Praktizierte Scheinheiligkeit
Deutschland exportiert seine Nachbarn zu Tode – und gibt danach den Moralapostel
Griechenland ist in aller Munde. Mit der ersten schweren Schuldenkrise im Eurogebiet zeigt sich, dass die große Krise der Spekulation längst nicht ausgebadet ist. Doch was ist eigentlich in Griechenland passiert? Wie konnte das Land am östlichen Mittelmeer in eine Situation rutschen, in der es in Washington und Brüssel um Hilfe betteln muss? Und was hat die Europäische Union damit zu tun?
Beginnen wir mit dem letzten Punkt.
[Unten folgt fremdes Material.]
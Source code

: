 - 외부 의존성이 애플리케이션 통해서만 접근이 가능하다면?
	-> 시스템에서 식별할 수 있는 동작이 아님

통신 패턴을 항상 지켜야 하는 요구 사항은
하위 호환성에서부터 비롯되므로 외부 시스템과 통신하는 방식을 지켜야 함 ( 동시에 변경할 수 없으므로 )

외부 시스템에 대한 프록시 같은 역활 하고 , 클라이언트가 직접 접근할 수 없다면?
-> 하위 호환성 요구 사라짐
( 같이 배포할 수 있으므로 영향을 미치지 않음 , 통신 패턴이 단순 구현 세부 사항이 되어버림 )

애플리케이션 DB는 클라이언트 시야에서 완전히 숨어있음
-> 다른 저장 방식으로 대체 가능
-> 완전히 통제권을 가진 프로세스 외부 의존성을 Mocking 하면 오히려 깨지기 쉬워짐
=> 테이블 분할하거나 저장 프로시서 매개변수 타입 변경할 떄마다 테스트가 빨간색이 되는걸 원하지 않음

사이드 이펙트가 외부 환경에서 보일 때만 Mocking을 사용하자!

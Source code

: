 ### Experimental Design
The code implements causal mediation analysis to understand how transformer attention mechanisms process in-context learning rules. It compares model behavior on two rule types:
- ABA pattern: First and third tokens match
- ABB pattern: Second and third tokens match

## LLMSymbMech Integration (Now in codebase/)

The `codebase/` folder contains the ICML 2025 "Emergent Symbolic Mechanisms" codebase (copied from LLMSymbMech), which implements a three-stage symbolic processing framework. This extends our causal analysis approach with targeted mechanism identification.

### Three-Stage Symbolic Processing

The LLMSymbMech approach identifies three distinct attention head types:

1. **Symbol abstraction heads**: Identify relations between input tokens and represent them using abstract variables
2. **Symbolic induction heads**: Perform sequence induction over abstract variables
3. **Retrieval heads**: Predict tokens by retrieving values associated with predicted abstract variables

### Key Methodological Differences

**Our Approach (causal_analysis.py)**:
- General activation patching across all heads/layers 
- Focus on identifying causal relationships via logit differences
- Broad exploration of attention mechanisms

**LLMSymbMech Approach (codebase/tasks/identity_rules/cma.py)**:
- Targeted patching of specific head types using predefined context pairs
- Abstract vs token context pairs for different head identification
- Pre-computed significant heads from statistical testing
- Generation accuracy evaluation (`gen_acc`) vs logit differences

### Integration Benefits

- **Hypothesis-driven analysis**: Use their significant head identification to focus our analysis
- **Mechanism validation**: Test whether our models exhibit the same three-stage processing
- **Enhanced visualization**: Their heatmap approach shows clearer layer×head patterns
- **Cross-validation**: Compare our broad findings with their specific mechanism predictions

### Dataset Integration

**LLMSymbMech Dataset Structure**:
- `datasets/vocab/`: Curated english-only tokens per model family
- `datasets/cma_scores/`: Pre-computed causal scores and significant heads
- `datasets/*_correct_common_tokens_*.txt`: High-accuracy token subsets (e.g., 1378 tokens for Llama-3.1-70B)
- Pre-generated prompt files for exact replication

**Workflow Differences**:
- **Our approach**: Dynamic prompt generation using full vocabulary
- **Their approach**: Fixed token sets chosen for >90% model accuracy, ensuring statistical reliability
In der EU gilt das Prinzip des Binnenmarkts. Wer mit Waren, Dienstleistungen oder Finanzprodukten handelt, soll dies ohne Einschränkungen von Lappland bis Sizilien tun können. Für griechische Unternehmen heißt das, dass sie den Konkurrenzkampf mit Wettbewerbern aus Deutschland, Frankreich usw. aufnehmen müssen. Gegenüber diesen übermächtigen Konkurrenten haben sie dabei meist den kürzeren gezogen. Waffen, Autos, Elektrizität, Telekommunikation – beinahe alles muss heute bei den europäischen Nachbarn eingekauft werden. Nach neuesten Schätzungen liegt das griechische Leistungsbilanzdefizit bei 10 % seines Bruttoinlandsprodukts.
Hier kommt der Finanzmarkt ins Spiel. Will oder muss Griechenland sich verschulden, ist es auf private Geldgeber und Spekulanten angewiesen, da die EU sich bislang weigert, gemeinsame Euro-Anleihen aufzulegen. Einige wenige, ebenfalls private und gewinnorientierte Rating-Agenturen entscheiden so mit ihrer Bewertung der Kreditwürdigkeit über den Preis, den Griechenland für seine Anleihen auf den Tisch legen muss. Rating-Agenturen werden von ihren Auftraggebern bezahlt; ihre Vertrauenswürdigkeit haben sie eigentlich spätestens in der Immobilienkrise verzockt.
Die von Ackermann bis Focus gegen die Griechen geführte Verleumdungskampagne hat deshalb auch noch einen sehr handfesten Charakter. Je mehr Vertrauen in Griechenland zerstört wird, desto mehr Kasse lässt sich mit seinen Problemen machen. Praktizierte Scheinheiligkeit und unterlassene Hilfeleistung ruiniert Europas Süden und saniert die Deutsche Bank.